In a now-infamous October 2008 column, Holan evaluated Obama's promise as accurate, concluding that "people who want to keep their current insurance should be able to do that under Obama's plan. His description of his plan is accurate, and we rate his statement True."
PolitiFact amended that rating in several subsequent columns on variations of Obama's oft-repeated claim, but prior to 2013 never gave it a harsher grade than "half true." This was despite the fact that Obama's promise was a pretty simple true/false statement. That's why he made it: It was supposed to be a blanket assurance to anybody worried about the potential impact of the Affordable Care Act.

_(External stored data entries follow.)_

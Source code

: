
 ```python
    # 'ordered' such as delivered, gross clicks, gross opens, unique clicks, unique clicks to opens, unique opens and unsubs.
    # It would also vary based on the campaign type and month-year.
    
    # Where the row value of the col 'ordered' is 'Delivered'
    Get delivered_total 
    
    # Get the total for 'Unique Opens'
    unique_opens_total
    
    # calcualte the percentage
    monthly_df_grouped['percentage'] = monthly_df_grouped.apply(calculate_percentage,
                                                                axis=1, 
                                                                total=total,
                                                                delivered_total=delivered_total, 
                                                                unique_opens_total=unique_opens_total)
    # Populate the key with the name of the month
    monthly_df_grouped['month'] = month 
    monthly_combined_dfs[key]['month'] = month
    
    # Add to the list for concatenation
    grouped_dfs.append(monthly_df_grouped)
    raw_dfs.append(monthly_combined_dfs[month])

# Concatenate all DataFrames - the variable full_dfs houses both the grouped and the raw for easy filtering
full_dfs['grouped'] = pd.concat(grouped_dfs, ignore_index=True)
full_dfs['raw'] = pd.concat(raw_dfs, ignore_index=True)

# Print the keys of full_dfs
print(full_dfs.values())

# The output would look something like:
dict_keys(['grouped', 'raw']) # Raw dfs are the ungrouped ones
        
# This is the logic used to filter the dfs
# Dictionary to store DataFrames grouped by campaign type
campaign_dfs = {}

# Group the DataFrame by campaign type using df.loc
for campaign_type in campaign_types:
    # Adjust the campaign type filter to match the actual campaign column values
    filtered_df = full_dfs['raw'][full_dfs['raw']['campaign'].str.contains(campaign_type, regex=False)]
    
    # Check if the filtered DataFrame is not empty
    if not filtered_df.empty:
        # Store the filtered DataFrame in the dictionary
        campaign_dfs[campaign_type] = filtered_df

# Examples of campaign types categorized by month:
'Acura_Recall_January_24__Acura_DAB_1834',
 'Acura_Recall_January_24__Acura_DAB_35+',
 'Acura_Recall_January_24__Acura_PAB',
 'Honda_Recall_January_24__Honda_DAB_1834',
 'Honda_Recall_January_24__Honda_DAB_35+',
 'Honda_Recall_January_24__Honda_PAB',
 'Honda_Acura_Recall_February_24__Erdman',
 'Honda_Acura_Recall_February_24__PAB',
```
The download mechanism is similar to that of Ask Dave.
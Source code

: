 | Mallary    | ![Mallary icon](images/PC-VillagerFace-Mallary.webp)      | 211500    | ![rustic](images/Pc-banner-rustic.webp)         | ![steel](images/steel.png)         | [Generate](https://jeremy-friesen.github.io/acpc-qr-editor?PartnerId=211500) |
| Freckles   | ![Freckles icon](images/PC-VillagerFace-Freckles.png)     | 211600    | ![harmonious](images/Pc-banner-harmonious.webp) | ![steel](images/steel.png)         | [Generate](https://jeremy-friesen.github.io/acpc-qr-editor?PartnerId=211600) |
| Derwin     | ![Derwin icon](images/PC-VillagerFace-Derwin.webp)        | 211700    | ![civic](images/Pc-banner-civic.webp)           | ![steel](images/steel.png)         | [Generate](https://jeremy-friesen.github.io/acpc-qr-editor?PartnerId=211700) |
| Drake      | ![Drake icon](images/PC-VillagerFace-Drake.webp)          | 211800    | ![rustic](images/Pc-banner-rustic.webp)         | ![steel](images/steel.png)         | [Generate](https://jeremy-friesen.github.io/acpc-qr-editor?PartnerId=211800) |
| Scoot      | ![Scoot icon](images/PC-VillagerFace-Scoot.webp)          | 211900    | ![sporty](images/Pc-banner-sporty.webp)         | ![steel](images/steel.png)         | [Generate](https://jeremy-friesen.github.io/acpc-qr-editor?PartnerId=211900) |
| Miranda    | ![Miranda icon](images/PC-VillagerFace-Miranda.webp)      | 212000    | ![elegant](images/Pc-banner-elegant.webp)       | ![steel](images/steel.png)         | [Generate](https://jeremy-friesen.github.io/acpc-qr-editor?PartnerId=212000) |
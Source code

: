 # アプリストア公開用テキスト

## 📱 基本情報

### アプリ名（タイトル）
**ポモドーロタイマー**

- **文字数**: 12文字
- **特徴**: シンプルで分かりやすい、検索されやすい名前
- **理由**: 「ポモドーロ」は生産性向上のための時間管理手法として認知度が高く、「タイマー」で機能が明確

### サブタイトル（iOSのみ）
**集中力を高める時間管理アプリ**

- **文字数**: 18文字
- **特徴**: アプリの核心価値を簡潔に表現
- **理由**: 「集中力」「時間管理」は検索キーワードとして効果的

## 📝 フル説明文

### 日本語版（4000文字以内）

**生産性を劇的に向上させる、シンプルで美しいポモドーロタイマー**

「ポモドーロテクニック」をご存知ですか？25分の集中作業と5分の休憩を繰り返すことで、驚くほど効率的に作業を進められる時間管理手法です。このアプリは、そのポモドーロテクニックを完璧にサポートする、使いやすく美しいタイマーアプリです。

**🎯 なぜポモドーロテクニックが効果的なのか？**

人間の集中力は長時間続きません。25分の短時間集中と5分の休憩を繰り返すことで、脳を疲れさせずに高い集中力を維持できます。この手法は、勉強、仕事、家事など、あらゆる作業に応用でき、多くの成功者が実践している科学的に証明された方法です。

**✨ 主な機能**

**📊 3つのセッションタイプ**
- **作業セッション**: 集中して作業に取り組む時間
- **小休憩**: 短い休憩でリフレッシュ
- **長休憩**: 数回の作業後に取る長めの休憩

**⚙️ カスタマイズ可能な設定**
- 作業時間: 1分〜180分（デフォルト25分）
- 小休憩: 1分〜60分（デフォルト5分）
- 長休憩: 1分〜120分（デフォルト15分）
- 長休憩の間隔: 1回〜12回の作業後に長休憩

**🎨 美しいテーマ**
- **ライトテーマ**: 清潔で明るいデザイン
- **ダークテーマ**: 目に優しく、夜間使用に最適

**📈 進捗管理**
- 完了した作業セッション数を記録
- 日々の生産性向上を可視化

In fact, several million people have received cancellation notices from their insurers since the law was implemented. On Dec. 12, PolitiFact rated Obama's claim as its "lie of the year" for 2013 while simultaneously trying to obfuscate its own history on the matter.
Roy said Holan's tweeted response was itself a "pants on fire" claim, arguing that the 2008 version of the health care law would still have disrupted the insurance marketplace.
Holan also sniped at Roy, tweeting: "BTW, if you contacted us for comment beforehand, I never saw it." But when I asked Holan in November if she still stood by PolitiFact's columns on the matter between 2008 and 2012, she refused to directly respond. (She did indicate in a subsequent column for the Poynter Institute's website that she still stood by them.)